Instructions for the task - In the listing below, print exactly the lines between the line holding "280 | 100.0% |" and the line holding "Для локальной сборки образа", inclusive, and no more.

Given data START

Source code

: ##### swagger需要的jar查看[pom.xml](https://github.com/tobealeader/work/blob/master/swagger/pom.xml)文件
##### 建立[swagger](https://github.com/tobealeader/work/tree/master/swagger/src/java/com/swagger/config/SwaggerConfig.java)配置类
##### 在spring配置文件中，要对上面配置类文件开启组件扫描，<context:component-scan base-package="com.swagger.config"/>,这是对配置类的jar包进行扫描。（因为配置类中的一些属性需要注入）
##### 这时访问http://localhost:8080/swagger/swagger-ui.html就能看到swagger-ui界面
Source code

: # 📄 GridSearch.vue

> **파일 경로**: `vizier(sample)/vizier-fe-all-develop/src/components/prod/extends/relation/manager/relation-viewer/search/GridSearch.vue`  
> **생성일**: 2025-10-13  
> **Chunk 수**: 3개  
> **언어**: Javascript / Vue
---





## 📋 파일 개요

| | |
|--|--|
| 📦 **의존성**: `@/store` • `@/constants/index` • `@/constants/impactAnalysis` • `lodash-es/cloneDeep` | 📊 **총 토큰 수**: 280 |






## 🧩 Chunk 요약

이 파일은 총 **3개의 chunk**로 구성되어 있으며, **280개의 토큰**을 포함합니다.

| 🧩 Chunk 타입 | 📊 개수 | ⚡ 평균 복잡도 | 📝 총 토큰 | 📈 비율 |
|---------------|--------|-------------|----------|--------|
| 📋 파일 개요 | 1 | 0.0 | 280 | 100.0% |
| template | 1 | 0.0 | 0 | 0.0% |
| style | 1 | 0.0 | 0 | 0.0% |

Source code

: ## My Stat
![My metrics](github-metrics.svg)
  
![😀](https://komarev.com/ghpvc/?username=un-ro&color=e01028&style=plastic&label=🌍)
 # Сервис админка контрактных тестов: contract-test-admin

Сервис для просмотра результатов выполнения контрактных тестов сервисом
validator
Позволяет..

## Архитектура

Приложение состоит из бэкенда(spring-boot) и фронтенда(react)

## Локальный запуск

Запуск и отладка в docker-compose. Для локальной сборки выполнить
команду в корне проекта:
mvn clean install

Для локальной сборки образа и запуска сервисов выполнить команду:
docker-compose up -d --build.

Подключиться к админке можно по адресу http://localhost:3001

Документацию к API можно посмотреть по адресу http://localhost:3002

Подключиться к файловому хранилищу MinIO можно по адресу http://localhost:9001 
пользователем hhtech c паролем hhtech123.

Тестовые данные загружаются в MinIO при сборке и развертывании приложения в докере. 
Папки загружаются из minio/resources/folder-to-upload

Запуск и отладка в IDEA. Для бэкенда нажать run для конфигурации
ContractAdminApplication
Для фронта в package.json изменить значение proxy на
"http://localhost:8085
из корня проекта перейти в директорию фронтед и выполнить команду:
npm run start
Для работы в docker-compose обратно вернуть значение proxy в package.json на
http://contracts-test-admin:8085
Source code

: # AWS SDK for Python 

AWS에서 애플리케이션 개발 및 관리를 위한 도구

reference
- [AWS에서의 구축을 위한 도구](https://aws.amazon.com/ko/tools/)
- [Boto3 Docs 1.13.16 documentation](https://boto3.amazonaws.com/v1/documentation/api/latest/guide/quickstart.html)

Given data END

Answer box -
| 📋 파일 개요 | 1 | 0.0 | 280 | 100.0% |
| template | 1 | 0.0 | 0 | 0.0% |
| style | 1 | 0.0 | 0 | 0.0% |

Source code

: ## My Stat
![My metrics](github-metrics.svg)
  
![😀](https://komarev.com/ghpvc/?username=un-ro&color=e01028&style=plastic&label=🌍)
 # Сервис админка контрактных тестов: contract-test-admin

Сервис для просмотра результатов выполнения контрактных тестов сервисом
validator
Позволяет..

## Архитектура

Приложение состоит из бэкенда(spring-boot) и фронтенда(react)

## Локальный запуск

Запуск и отладка в docker-compose. Для локальной сборки выполнить
команду в корне проекта:
mvn clean install

Для локальной сборки образа и запуска сервисов выполнить команду:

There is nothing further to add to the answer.